Inside look: “[Biden] has been doing a lot of work with us behind the scenes on the plan,” Emhoff said at a Jewish Democratic Council of America leadership gala Tuesday evening in Washington, D.C. “And of course the vice president, she has been so powerful in continuing to push me on this journey of the fight against hate and antisemitism.”
Also in attendance: Emhoff was joined at the JDCA gala by House Minority Leader Hakeem Jeffries (D-NY) and former House Speaker Nancy Pelosi (D-CA), who was presented with JDCA’s Defender of Democracy award. “We… need to lean in because of the rise in antisemitism and hate crimes horrendously directed at the Jewish community,” Jeffries said. “Our pledge as House Democrats is to make sure that we stand up, speak up, show up until we crush antisemitism in the United States of America. That’s a value that we all should share.

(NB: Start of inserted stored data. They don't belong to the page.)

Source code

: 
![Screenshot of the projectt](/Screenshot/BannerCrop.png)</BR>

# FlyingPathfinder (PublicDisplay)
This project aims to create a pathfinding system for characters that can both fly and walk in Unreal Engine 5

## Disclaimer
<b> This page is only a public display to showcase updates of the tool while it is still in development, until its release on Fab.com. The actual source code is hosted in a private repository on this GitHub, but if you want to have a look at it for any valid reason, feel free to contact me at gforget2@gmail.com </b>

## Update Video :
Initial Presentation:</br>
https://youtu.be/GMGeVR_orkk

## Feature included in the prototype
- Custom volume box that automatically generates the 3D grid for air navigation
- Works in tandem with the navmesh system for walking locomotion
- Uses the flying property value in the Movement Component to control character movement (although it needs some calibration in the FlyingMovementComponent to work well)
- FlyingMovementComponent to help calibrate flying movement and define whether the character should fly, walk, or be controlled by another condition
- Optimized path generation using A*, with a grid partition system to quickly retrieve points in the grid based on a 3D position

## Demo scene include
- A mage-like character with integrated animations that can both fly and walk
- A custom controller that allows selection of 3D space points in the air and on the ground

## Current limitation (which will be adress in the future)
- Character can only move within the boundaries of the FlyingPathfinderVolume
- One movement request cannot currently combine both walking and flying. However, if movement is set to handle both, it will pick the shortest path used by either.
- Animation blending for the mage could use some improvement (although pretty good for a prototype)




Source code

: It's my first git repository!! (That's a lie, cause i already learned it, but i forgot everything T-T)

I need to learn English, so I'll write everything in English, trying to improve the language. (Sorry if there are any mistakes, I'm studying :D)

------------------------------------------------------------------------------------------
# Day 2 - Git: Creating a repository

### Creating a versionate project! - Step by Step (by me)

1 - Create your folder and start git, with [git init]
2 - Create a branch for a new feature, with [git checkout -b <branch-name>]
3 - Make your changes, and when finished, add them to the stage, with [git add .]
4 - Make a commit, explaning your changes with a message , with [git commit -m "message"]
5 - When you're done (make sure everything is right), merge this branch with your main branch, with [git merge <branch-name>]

Brace for higher energy prices, Gulf ministers warn
Gulf energy ministers are warning about the likelihood of higher natural gas prices this year and cuts in oil supply, arguing that global targets for shifting away from fossil fuels are unrealistic. “There’s going to be a big shortage in gas in the future, predominantly because of the energy-transition push that we’d say is very aggressive,” Saad al-Kaabi, Qatar’s energy minister, said at the Qatar Economic Forum on Tuesday, The Circuit’s Jonathan Ferziger reports. “Economic stability and environmental responsibility are not mutually exclusive. You have to have both,” he said.Warning speculators: Also appearing on the Qatar panel was the Saudi energy minister, Prince Abdulaziz bin Salman, who said oil producers need to protect their economies against short-sellers in the market who are betting on lower prices. The prospects of reduced oil revenue led the 23 member-nation OPEC+ group to agree in October 2022 and April 2023 on voluntary cuts in supplies of more than 3 million barrels a day. It also prompted President Joe Biden’s trip to Saudi Arabia last July to push for expanded oil production. “Speculators, like in any market, they are there to stay,” the Saudi minister said. “I would just tell them, watch out.” He added, “I keep advising that they will be ‘ouching.’ They did ouch in April.”

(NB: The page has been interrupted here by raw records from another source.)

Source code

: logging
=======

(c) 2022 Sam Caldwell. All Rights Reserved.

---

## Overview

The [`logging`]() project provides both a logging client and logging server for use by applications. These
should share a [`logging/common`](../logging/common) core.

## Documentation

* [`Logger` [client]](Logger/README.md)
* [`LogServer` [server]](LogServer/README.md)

Read the full story here and subscribe to the Weekly Circuit newsletter here.
🇸🇦 Reporting from Riyadh: Tablet magazine’s Armin Rosen, reporting from Saudi Arabia, spotlights the seismic changes the country has undergone in recent years as part of an effort by Saudi Crown Prince and Prime Minister Mohammed bin Salman, also known as MBS, to modernize the Gulf nation. “MBS is gambling that the fruits of openness and modernity can be reaped on Saudi terms, and that prosperity, stability, and a recharged, secularized sense of national purpose won’t shatter existing norms or generate dangerous civic appetites. The reforms have created a rising class of ambitious executives, entrepreneurs, and artists, and for now almost everyone seems to accept the idea of a national horizon defined by the wisdom and vision of a single family, and perhaps even a single man. His program has created an atmosphere muggy with floating potential, as the palace carries out an uncertain experiment on tens of millions of people. MBS’s subjects could be the engine and the beneficiaries of the only successful 21st-century governance project in any populous Middle Eastern state — or they could mark the disastrous limits of utopia declared from on high.” [Tablet]

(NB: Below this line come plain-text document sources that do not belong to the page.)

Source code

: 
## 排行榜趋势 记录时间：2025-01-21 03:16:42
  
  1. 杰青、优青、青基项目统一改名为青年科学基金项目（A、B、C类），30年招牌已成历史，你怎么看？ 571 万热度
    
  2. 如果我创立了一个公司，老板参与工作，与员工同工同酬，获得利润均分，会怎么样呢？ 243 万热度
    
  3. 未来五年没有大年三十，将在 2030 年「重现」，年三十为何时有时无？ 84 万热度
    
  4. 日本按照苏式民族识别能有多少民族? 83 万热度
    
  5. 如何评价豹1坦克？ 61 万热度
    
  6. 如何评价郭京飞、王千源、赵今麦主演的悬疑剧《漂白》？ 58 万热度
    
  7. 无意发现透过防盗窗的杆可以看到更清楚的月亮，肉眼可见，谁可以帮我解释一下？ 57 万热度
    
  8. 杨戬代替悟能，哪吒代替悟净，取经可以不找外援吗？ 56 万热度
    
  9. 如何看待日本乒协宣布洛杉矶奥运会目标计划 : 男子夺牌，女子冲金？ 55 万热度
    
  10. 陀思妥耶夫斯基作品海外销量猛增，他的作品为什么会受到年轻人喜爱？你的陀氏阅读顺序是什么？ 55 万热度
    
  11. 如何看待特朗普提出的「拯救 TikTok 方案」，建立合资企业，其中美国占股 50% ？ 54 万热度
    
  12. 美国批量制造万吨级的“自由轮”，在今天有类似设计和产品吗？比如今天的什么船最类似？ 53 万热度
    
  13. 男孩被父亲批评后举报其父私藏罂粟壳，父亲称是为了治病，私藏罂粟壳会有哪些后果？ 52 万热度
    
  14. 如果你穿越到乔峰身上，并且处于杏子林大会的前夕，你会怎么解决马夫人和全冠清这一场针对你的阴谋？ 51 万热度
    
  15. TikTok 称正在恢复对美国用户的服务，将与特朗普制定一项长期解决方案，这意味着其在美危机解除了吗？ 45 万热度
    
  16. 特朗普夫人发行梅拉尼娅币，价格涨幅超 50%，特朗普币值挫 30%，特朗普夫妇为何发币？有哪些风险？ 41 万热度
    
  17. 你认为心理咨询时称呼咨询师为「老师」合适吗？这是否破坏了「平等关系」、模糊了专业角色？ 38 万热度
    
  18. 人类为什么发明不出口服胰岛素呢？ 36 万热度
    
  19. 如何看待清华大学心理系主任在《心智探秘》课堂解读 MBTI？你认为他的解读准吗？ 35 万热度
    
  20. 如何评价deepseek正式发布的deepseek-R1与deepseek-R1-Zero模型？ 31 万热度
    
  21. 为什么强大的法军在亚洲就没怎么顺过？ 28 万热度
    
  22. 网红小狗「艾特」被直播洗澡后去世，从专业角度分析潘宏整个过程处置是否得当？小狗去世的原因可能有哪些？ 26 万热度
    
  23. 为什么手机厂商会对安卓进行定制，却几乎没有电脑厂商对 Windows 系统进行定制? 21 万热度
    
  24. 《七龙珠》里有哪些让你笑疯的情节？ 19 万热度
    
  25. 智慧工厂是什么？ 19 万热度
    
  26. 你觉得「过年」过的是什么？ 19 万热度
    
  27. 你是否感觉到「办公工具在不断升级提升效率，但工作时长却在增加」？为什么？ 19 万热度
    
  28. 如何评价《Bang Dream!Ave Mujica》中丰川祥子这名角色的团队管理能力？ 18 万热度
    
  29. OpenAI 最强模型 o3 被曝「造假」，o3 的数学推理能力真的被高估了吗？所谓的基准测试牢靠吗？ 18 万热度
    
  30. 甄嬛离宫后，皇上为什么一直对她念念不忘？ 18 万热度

🙊 Mahmoud’s Mal Mots: In Newsweek, former White House Middle East envoy Jason Greenblatt decries the behavior and rhetoric of Palestinian Authority President Mahmoud Abbas, following the Palestinian leader’s recent comments at the U.N. comparing Israelis to Nazis. “Abbas, Hamas, PIJ, and other terrorist and militant groups continue to stand on the wrong side of history. They continue to drag Palestinian society backwards. They continue to miss opportunity after opportunity to turn a new page in their relations with Israel, the Jewish people, and the international community. At 75, Israel continues to thrive and prosper and has made peace with numerous Arab neighbors. while continuing to seek peace with others. It desires peace with the Palestinians, a peace that keeps Israel safe and both populations secure and thriving, one that is based on reality and truth. Yet, today’s Palestinian leadership, like those who came before them, use the United Nations to remain mired in the abyss, while seeking the destruction of Israel. They seek an unachievable peace based on false promises made by Palestinian leaders and others around the world. The road to peace requires courage, truth and an understanding of reality. Denying the Jewish people historical rights within their ancestral homeland will never lead to peace. It is a fool’s errand, fraught with endless strife and continued defeat for those who pursue it.” [Newsweek]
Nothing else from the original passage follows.